TASK DIRECTIONS: Please give back word for word the lines of the material below between the line containing "ssh git@github.com" and the line containing "Which will list", inclusive.

[TASK DATA — start]

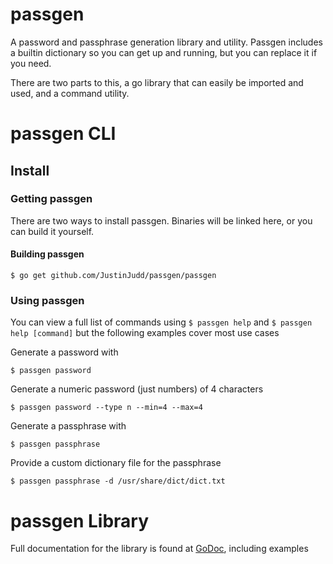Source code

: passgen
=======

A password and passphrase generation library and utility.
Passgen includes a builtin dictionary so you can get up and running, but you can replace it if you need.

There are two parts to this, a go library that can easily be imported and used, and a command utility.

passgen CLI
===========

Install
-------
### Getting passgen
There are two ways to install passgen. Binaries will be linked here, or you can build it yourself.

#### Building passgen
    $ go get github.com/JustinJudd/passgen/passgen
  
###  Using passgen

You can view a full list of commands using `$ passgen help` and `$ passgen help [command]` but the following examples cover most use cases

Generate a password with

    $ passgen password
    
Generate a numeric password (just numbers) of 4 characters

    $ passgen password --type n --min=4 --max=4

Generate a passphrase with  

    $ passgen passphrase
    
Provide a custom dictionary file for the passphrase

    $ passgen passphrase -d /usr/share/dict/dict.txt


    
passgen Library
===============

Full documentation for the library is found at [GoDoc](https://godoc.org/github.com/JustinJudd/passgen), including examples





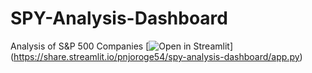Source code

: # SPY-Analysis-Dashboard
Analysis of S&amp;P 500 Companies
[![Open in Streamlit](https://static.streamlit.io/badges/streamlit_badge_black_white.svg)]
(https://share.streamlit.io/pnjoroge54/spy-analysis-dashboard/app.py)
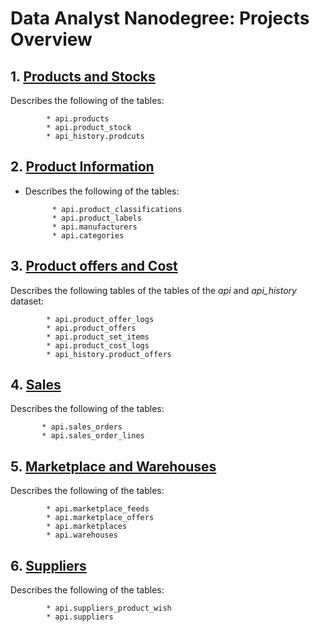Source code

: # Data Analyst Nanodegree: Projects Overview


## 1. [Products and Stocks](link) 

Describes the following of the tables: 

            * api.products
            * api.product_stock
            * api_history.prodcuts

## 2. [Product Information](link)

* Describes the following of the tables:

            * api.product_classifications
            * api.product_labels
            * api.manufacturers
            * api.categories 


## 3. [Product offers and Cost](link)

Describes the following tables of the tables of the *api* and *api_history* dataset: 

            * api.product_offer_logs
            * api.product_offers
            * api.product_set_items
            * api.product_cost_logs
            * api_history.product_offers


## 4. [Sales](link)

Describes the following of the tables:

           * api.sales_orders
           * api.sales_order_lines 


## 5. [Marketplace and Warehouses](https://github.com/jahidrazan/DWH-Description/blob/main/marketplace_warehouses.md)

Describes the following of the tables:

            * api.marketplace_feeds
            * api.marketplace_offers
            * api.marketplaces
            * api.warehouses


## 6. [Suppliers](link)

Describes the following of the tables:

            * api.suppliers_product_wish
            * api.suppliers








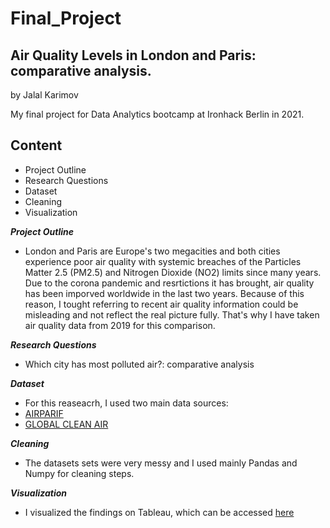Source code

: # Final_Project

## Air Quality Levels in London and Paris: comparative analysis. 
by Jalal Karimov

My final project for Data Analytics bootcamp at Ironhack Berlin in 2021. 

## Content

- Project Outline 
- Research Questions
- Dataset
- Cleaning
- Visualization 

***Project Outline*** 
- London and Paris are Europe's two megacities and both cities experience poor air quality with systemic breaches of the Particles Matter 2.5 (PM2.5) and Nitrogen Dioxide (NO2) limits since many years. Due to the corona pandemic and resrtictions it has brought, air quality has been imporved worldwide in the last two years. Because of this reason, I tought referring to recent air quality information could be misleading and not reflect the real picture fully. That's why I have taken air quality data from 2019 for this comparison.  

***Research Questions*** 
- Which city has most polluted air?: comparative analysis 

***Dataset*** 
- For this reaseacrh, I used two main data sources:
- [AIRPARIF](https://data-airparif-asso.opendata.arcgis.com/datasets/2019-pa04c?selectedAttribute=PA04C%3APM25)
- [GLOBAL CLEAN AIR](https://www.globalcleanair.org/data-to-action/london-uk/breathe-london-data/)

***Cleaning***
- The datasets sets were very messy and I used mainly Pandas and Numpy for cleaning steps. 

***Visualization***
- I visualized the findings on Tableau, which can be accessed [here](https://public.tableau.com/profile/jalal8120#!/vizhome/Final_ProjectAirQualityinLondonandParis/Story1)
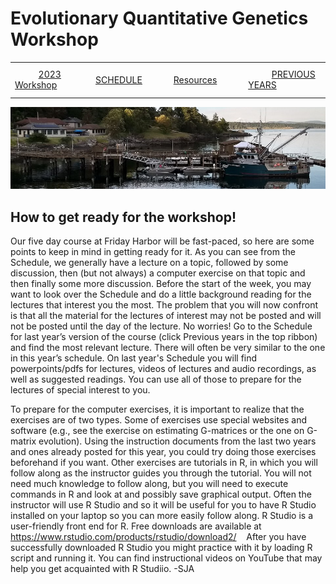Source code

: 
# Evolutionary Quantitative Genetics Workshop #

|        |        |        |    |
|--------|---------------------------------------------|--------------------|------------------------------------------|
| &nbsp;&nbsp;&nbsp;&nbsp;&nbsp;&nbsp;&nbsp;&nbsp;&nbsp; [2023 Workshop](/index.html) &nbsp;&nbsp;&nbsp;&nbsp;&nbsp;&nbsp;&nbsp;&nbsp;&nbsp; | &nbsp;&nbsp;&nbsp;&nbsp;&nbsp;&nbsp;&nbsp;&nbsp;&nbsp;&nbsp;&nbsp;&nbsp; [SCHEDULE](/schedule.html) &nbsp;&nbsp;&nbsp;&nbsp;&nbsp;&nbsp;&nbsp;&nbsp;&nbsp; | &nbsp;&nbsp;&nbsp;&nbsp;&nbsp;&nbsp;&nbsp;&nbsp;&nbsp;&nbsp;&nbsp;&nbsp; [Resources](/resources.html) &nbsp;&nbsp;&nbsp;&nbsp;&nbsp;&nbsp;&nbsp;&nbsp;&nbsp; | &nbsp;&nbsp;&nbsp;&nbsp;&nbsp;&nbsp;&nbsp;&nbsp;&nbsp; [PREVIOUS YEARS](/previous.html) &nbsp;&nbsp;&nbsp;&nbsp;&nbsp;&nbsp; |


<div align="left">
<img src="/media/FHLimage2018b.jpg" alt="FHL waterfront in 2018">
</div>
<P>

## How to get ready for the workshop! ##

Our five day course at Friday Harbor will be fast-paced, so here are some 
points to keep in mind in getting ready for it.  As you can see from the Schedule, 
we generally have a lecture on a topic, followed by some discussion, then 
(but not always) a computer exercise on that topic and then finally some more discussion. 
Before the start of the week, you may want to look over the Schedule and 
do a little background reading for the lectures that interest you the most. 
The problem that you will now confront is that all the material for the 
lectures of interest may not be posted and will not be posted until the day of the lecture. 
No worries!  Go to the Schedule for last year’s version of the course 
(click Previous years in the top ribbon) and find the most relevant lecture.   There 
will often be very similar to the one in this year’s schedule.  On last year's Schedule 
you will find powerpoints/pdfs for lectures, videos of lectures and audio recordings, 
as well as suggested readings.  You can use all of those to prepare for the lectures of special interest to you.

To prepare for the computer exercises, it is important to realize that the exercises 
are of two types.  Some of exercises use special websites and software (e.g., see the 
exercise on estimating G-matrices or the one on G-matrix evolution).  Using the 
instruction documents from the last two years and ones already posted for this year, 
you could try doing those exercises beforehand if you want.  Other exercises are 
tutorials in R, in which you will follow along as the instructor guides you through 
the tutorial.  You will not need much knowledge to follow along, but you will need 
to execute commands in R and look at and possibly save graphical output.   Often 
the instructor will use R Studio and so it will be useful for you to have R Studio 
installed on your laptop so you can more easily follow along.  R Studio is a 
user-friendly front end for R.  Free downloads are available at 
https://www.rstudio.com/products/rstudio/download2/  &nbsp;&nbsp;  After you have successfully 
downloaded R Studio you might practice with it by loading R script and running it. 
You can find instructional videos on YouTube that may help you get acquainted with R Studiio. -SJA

[TASK DATA — finish]
[TASK DATA — start]

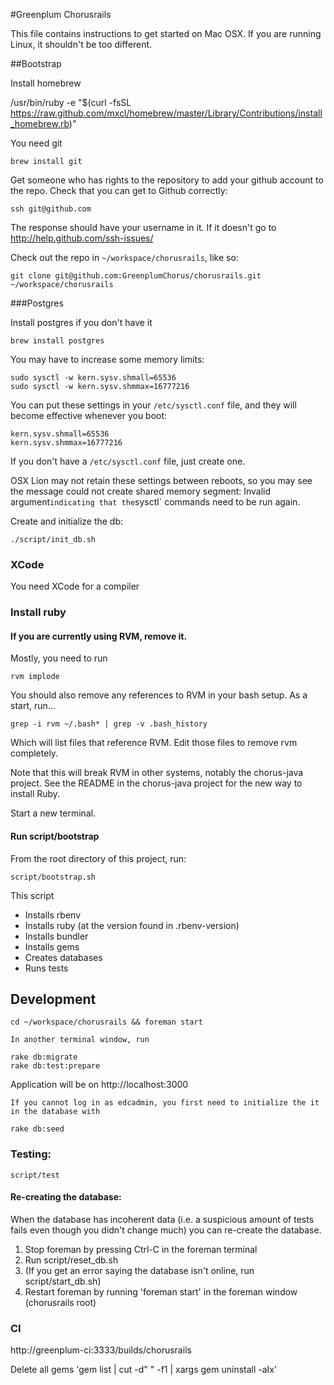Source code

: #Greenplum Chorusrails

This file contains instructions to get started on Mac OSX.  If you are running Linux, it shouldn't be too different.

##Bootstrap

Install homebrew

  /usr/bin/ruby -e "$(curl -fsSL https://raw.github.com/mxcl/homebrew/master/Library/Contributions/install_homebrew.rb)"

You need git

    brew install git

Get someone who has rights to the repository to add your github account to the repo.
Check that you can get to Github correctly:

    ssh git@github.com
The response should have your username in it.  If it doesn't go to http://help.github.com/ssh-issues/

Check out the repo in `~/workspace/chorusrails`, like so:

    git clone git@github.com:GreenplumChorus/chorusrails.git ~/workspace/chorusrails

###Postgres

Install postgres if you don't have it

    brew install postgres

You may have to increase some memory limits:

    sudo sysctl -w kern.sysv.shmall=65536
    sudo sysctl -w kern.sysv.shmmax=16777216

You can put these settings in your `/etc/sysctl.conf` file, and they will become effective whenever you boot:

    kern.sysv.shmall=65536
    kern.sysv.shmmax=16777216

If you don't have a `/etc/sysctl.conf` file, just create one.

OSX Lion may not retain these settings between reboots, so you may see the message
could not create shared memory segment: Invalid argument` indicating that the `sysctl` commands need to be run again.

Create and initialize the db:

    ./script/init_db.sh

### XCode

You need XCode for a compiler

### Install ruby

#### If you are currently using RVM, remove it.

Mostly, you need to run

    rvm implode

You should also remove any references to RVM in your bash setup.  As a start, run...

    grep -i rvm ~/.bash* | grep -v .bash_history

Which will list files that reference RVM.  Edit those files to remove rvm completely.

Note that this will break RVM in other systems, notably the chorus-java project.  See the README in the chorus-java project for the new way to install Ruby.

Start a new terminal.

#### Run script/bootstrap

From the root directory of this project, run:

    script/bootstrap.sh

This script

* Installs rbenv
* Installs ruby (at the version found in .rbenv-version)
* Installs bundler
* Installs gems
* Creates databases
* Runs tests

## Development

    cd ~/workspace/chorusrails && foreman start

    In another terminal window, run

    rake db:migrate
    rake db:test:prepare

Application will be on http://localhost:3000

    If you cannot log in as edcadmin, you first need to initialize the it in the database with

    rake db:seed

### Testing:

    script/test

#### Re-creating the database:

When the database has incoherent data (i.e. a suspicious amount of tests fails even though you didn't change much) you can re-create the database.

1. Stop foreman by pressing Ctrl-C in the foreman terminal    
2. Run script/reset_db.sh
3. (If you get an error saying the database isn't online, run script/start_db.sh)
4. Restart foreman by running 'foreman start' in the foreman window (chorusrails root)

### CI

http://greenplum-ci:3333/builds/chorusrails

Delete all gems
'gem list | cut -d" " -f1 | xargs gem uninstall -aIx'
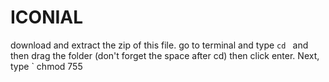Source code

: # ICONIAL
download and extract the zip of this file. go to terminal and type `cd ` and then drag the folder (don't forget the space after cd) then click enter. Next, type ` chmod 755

[TASK DATA — finish]
[TASK DATA — start]

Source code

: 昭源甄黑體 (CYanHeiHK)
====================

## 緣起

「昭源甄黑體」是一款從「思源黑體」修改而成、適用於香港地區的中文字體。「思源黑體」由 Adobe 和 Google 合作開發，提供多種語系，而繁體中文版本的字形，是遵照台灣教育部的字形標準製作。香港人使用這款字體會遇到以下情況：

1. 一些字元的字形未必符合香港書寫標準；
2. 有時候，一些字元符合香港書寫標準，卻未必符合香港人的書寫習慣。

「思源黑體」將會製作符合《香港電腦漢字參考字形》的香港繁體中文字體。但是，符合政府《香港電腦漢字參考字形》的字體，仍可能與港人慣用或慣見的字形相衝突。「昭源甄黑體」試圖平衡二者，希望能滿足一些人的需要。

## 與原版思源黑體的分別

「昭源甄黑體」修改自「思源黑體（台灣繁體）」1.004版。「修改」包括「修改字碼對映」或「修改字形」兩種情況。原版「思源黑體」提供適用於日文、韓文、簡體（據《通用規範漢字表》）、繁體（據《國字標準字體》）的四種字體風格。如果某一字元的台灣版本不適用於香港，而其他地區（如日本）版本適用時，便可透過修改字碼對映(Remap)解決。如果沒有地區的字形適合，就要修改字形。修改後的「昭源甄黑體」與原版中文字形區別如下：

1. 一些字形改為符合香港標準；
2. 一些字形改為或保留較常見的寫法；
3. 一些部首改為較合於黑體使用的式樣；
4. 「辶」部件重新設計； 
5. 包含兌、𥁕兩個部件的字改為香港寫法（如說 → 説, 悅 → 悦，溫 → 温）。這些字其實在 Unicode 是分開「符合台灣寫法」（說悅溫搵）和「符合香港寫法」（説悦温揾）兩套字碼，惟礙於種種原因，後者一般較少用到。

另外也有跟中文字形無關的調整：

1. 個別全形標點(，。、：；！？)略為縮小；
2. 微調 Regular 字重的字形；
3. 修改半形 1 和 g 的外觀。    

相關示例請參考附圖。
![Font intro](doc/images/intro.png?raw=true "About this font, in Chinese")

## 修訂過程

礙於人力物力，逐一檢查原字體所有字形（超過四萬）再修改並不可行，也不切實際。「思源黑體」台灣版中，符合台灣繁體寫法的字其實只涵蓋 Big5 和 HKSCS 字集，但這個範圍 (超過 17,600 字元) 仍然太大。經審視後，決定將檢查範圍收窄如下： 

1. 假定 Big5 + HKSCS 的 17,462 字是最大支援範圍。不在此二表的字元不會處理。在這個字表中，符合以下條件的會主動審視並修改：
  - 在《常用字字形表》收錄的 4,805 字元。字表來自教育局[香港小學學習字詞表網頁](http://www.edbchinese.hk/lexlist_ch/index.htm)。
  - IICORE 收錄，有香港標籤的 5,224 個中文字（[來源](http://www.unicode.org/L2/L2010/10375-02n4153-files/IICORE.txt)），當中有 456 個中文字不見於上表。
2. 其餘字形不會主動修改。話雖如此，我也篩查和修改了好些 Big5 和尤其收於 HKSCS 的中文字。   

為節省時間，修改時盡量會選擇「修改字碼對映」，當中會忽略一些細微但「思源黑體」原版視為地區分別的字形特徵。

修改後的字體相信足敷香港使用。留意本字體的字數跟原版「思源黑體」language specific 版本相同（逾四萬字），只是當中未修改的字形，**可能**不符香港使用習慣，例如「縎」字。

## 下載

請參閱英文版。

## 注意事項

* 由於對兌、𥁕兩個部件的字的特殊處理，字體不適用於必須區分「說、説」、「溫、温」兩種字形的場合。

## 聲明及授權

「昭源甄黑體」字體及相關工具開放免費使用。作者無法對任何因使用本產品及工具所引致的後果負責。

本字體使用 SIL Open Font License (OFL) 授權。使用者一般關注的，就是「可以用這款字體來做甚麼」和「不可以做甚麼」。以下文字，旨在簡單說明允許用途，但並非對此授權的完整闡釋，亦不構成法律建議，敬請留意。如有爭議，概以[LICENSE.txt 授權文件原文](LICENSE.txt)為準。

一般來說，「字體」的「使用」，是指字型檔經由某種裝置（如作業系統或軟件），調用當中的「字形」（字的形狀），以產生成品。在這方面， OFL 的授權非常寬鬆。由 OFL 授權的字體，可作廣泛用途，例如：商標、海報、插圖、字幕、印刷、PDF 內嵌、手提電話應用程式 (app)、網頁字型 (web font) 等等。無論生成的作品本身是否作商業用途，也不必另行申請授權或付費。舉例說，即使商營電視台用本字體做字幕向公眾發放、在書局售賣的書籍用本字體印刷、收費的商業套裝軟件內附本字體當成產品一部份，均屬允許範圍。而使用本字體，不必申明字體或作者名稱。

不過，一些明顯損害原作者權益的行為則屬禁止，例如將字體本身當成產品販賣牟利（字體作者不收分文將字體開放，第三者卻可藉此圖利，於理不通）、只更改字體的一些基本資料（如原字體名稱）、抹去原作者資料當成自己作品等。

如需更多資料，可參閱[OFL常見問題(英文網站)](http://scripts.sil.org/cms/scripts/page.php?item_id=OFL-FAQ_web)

[TASK DATA — finish]

SOLUTION:
    ssh git@github.com
The response should have your username in it.  If it doesn't go to http://help.github.com/ssh-issues/

Check out the repo in `~/workspace/chorusrails`, like so:

    git clone git@github.com:GreenplumChorus/chorusrails.git ~/workspace/chorusrails

###Postgres

Install postgres if you don't have it

    brew install postgres

You may have to increase some memory limits:

    sudo sysctl -w kern.sysv.shmall=65536
    sudo sysctl -w kern.sysv.shmmax=16777216

You can put these settings in your `/etc/sysctl.conf` file, and they will become effective whenever you boot:

    kern.sysv.shmall=65536
    kern.sysv.shmmax=16777216

If you don't have a `/etc/sysctl.conf` file, just create one.

OSX Lion may not retain these settings between reboots, so you may see the message
could not create shared memory segment: Invalid argument` indicating that the `sysctl` commands need to be run again.

Create and initialize the db:

    ./script/init_db.sh

### XCode

You need XCode for a compiler

### Install ruby

#### If you are currently using RVM, remove it.

Mostly, you need to run

    rvm implode

You should also remove any references to RVM in your bash setup.  As a start, run...

    grep -i rvm ~/.bash* | grep -v .bash_history

Which will list files that reference RVM.  Edit those files to remove rvm completely.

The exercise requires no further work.